What this task involves: Copy out lines with the word "configuration" from the material that follows.

Given records:
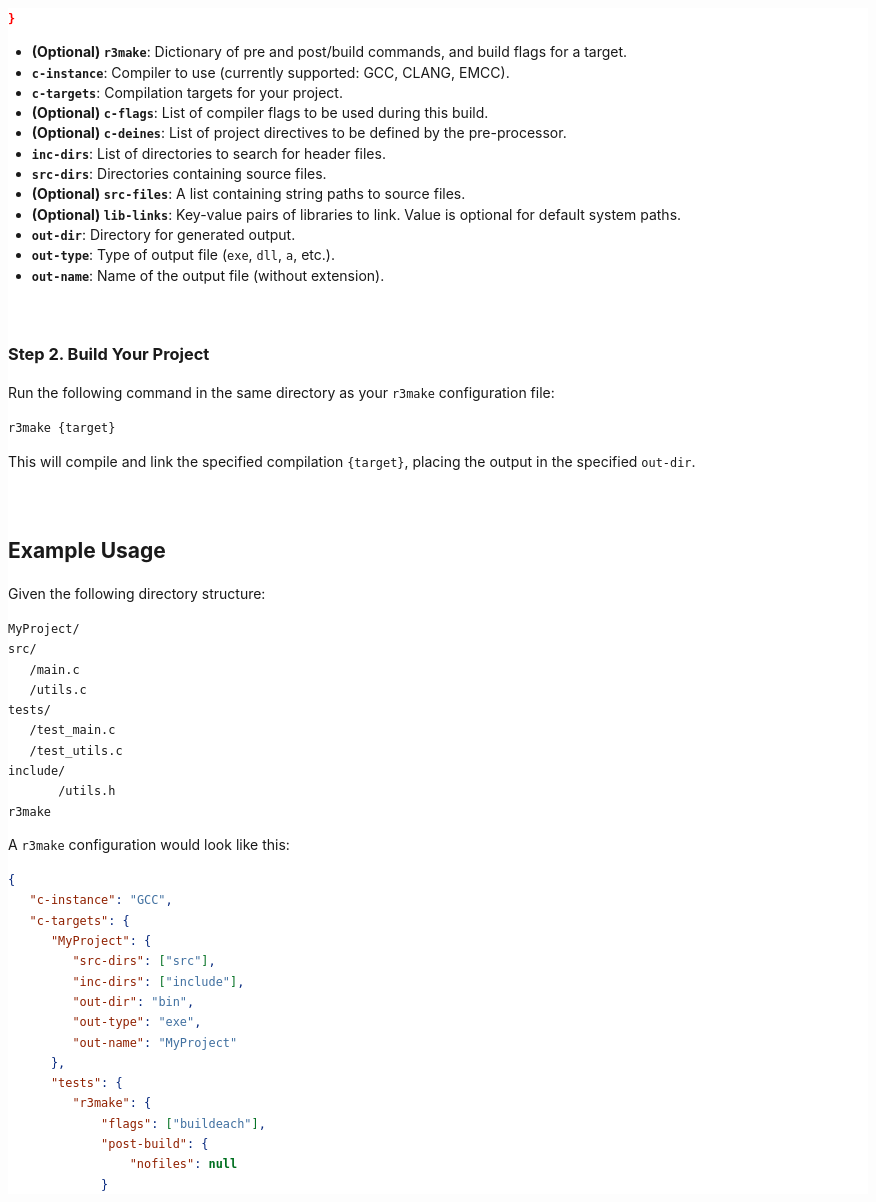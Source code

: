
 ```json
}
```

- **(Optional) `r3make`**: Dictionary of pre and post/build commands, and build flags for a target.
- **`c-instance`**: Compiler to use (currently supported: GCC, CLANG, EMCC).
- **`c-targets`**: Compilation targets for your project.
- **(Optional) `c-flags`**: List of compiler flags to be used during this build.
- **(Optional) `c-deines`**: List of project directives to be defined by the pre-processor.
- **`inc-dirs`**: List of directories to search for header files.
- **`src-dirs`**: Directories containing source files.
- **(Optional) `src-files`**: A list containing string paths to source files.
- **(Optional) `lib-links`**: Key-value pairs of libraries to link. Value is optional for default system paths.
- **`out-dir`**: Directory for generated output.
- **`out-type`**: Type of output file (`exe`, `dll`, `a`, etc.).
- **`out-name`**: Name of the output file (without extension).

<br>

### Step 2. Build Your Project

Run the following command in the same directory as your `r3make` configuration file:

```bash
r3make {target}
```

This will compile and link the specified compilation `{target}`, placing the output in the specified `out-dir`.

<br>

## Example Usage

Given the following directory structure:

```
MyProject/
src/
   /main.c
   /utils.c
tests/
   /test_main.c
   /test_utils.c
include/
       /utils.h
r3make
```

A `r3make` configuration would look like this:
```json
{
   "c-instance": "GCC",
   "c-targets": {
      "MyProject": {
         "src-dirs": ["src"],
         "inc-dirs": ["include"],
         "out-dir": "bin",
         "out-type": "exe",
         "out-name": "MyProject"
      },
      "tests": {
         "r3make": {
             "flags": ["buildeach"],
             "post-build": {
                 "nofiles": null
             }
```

---

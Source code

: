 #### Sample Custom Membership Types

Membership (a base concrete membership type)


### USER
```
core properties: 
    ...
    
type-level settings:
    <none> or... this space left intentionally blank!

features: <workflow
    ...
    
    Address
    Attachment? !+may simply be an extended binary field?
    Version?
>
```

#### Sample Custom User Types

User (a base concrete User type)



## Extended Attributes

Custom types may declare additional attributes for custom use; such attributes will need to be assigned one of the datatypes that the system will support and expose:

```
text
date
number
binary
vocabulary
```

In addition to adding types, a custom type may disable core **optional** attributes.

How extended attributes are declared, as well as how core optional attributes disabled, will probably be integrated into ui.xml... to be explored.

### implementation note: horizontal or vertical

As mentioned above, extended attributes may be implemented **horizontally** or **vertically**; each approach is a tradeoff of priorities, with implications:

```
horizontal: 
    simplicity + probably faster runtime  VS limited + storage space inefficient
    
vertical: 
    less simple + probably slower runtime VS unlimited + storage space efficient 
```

Task result:
Run the following command in the same directory as your `r3make` configuration file:
A `r3make` configuration would look like this:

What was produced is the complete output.